*Information:*
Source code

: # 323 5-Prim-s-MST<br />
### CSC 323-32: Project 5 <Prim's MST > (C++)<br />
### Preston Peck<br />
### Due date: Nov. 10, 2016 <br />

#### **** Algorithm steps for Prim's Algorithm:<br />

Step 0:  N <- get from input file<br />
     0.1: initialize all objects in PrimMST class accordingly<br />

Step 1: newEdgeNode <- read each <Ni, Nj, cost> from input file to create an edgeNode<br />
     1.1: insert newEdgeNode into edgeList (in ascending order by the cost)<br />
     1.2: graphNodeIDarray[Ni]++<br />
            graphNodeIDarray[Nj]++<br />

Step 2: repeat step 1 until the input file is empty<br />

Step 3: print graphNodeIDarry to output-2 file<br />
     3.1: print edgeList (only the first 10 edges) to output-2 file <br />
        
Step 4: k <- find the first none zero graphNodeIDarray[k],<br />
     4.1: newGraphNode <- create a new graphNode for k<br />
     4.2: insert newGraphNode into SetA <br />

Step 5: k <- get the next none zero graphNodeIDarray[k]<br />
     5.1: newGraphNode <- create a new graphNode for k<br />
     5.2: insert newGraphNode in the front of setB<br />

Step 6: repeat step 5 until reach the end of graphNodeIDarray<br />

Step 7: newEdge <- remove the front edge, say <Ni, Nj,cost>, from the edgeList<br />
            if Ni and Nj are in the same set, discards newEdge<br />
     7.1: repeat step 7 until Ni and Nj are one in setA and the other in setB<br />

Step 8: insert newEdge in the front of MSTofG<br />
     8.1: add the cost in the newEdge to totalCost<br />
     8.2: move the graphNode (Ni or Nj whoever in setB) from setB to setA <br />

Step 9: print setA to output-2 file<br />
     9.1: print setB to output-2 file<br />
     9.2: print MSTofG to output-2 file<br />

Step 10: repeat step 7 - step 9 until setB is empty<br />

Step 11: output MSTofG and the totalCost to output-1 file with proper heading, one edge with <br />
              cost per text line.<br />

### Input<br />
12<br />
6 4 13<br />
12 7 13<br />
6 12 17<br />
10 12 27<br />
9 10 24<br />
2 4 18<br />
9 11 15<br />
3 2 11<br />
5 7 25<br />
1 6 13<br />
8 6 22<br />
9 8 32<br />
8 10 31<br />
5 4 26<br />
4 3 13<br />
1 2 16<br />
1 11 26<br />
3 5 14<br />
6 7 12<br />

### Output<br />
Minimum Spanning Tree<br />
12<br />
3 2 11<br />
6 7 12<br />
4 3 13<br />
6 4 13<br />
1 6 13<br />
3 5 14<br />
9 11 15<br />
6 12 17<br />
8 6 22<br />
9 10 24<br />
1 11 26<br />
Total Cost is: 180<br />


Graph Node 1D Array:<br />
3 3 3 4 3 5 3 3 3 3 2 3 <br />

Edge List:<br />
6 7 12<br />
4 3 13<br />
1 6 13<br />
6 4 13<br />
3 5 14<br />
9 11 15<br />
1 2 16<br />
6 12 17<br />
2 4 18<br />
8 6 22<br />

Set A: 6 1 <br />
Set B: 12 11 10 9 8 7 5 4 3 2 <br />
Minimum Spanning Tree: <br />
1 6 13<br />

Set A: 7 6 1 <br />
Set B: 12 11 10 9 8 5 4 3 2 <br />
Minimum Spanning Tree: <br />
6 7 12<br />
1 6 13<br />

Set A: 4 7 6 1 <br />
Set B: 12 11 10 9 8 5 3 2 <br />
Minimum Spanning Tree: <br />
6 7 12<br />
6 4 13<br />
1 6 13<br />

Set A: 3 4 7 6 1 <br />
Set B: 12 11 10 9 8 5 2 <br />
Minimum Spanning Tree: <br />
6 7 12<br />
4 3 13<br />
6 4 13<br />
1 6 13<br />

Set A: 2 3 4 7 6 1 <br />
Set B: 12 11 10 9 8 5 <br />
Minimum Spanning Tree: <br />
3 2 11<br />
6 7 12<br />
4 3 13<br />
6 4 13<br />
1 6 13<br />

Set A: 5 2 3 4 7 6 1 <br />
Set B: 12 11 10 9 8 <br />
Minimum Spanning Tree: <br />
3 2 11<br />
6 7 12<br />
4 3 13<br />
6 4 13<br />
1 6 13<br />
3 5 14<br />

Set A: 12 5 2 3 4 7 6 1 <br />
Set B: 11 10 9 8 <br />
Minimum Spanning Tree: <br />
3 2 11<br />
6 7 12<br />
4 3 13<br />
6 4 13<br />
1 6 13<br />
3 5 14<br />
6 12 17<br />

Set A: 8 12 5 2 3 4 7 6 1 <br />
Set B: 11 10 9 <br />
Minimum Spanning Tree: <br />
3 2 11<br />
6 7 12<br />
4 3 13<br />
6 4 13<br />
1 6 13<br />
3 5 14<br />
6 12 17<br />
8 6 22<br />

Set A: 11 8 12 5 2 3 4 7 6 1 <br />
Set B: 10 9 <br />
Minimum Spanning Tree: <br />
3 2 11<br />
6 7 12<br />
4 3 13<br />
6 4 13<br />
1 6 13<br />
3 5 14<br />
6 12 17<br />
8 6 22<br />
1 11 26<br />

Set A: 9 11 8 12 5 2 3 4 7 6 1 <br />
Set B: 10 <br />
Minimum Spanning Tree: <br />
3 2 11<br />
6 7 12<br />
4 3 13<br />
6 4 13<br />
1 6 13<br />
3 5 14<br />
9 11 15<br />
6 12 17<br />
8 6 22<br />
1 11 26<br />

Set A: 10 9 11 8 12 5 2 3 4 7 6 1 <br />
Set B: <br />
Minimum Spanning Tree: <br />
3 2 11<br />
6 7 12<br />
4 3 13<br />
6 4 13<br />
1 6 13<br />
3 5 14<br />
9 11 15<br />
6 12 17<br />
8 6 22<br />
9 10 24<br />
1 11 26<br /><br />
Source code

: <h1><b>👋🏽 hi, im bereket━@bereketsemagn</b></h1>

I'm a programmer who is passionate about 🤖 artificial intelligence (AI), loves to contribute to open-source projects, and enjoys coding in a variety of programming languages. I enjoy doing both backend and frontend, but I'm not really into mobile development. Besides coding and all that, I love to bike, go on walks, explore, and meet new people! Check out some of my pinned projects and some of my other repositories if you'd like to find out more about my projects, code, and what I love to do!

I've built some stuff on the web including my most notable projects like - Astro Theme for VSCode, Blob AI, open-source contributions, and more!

*Brief:*
Nothing but a number is expected: the count of lines in the data that include the word "until".

*Answer box:*
4